Business cycle analysis and measurement have been one of the important areas in economics since 1990s. An important question regarding business cycles is the causes of fluctuation of economic activity and the role of government policy in it. In the history of business cycles, Wicksell (1901) stressed that the difference between natural rate of interest and bank rate of interest creates cycles in economy. Clark (1917) indicated that business cycles are the result of innovations, which generate a temporary demand for investment goods. Schumpeter (1939) noted that nothing is constant over the business cycle; the economy grows and changes with new products, new firms, and new consumers.

Lucas (1977) defines business cycle as deviation of gross national product from its trend. On the other hand, Fiorito and Kollintzas (1994) noted that business cycles are products of technology shocks and in a competitive environment, propagation mechanism is created by response of optimizing behavior of economic agents. Serletis and Krause (1996) indicate business cycle as deviation of the actual values of the variable from the smoothed trend.

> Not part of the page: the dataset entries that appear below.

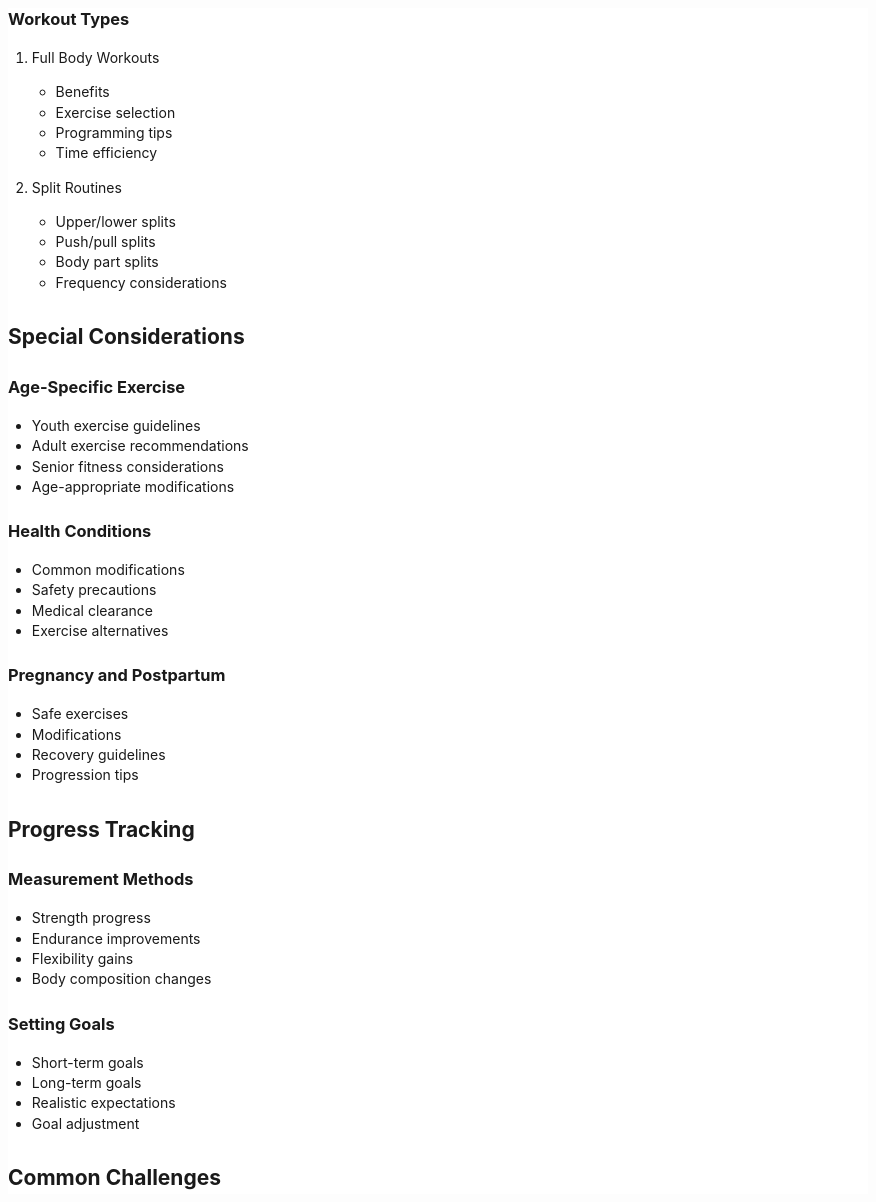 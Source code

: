 ### Workout Types
1. Full Body Workouts
   - Benefits
   - Exercise selection
   - Programming tips
   - Time efficiency

2. Split Routines
   - Upper/lower splits
   - Push/pull splits
   - Body part splits
   - Frequency considerations

## Special Considerations

### Age-Specific Exercise
- Youth exercise guidelines
- Adult exercise recommendations
- Senior fitness considerations
- Age-appropriate modifications

### Health Conditions
- Common modifications
- Safety precautions
- Medical clearance
- Exercise alternatives

### Pregnancy and Postpartum
- Safe exercises
- Modifications
- Recovery guidelines
- Progression tips

## Progress Tracking

### Measurement Methods
- Strength progress
- Endurance improvements
- Flexibility gains
- Body composition changes

### Setting Goals
- Short-term goals
- Long-term goals
- Realistic expectations
- Goal adjustment

## Common Challenges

Theory of modern business cycles in aggregate economic activity received more attention especially in 1980s and 1990s. The most prominent studies in these times are Kydland and Prescott (1982), King and Plosser (1984), Prescott (1986), Kydland and Prescott (1990), Kydland and Zarazaga (1997), King and Rebelo (1993). The research on economic fluctuations took importance with work of Kydland and Prescott (1982), and Long and Plessor (1983). The models that they worked on are attributed the cyclical behavior of real economic activity to serially correlated technology shocks.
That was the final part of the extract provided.